Lead/Presenter: Christina Lazar,  VA Connecticut Healthcare System
All Authors: Lazar CM (Yale/VA Connecticut Healthcare System), Gilstad-Hayden K (Yale/VA Connecticut Healthcare System) Rosen MI (Yale/VA Connecticut Healthcare System) Martino S (Yale/VA Connecticut Healthcare System) Barnett PG (Palo Alto Veterans Institute for Research)

Objectives:
The cost of MSD care among Veterans is substantial. Knowing the types and costs of pain services used by Veterans with MSD, and whether they get those services from VA providers or VHA-paid community providers is the first care step towards optimizing care. Herein we describe VHA-sponsored, MSD-related costs by deliverer (VHA or Community) in a cohort of Veterans who applied for Compensation and Pension (CandP) benefits for an MSD-related condition.

Methods:
We analyzed a cohort of Veterans who had a request for a CandP examination for a back, neck, knee, or shoulder condition between 2000 and 2018. We studied total costs of VHA sponsored care (care provided at VHA facilities and VA paid Community Care). We identified costs that were related to care for a MSD versus other medical conditions and compared the cost breakdown for VA care versus Community Care. Utilization and cost of care provided by VA facilities were obtained from the Managerial Cost Accounting national data extracts. Information on VHA-sponsored Community Care was obtained from the paid claims recorded in the Program Integrity Tool (PIT) databases. Inpatient care was categorized as treatment for an MSD or not based on principal diagnosis. Outpatient care was categorized based on procedure code or diagnosis code.

Results:
We identified 1,068,327 Veterans with an MSD-related CandP claim between 2000 and 2018, of whom 799,836 (56.5%) received VA sponsored care in FY19. This care cost $10.9 billion (mean $13,615 per person). Care for musculoskeletal conditions and pain medications accounted for 19.9% of total costs (mean $2,703 per person). These costs were divided between outpatient care (68.7%), inpatient care (17.2%) and pain medications (14.0%).

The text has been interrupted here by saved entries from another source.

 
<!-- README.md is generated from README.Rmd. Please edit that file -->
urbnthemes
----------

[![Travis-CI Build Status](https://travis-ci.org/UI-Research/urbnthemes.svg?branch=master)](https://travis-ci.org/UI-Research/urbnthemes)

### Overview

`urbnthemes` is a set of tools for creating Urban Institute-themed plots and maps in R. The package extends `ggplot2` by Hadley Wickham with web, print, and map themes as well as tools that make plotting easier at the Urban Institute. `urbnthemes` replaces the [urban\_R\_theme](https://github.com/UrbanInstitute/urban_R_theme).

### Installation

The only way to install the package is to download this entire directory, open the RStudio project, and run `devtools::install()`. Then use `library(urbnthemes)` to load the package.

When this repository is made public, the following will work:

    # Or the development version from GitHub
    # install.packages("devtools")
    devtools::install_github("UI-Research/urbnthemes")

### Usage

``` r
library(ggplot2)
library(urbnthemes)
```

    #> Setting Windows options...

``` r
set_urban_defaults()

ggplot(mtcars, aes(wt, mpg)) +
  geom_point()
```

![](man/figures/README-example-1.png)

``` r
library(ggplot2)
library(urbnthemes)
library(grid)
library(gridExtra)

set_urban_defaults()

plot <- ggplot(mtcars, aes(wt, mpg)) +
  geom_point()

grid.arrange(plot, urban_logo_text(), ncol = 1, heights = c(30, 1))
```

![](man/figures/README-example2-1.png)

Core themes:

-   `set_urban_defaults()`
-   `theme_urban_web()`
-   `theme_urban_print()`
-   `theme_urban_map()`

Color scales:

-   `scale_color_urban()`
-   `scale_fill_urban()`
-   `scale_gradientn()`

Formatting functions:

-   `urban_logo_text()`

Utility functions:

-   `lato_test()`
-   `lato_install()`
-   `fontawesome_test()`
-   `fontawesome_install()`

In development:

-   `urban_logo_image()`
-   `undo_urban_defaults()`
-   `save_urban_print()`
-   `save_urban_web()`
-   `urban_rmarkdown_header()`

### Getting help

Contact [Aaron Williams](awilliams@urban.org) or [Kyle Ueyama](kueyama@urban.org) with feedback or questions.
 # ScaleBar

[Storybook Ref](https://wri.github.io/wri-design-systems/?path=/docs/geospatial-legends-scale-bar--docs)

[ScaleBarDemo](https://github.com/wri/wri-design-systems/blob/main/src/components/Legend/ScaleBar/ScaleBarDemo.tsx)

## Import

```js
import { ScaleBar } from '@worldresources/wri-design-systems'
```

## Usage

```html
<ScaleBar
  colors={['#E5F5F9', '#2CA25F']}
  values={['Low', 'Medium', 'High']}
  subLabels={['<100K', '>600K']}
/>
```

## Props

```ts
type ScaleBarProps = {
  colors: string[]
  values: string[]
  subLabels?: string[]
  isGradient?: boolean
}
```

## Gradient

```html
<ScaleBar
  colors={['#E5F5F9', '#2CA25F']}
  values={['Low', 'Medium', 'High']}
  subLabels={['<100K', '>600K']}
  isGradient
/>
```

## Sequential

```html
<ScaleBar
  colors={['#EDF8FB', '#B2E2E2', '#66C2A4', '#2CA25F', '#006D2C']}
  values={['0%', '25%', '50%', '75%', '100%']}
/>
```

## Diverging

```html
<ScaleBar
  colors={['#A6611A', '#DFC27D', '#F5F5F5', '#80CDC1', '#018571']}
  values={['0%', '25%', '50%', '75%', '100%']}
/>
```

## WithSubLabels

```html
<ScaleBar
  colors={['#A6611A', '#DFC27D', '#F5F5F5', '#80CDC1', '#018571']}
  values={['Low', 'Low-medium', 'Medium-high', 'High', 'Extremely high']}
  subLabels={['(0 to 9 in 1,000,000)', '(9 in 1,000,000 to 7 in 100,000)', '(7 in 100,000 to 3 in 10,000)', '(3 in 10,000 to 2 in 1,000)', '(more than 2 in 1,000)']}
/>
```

Excluding the cost of medications (as they are provided almost exclusively by VA), Community Care accounted for 10.9% of total costs and for 17.9% of the cost of care for MSD. Certain care for MSDs was more likely to have been provided by community providers: acupuncture (63.3% costs from community care), spinal manipulation (47.9%), physical therapy (37.3%), acute medical-surgical hospitalization (36.0%), and outpatient surgery (16.1%). Other care for MSD was less likely to be provided by community providers, including imaging (7.8%) and emergency care (8.2%). In absolute terms, the cost of community-based MSD care was greatest for outpatient surgery ($80 million), followed by acute hospitalization ($75 million), physical therapy ($59 million), and acupuncture ($26 million).

Implications:
VA has turned to community care providers to provide a disproportionate share of certain types of care for MSD, including acupuncture, spinal manipulation, physical therapy, and surgery. The magnitude of the cost of this care merits a comparison of purchased and provided care for veterans with service-connected disabilities associated with MSD.

Impacts:
Non-pharmacological MSD care has been prioritized in response to the opioid epidemic. VHA is buying much of this MSD care from community providers and may consider whether access and efficiency would be served by more VA providers for certain types of treatments. The costing methodology, which will be detailed, can be useful to others in cost-effectiveness analyses of interventions addressing MSD.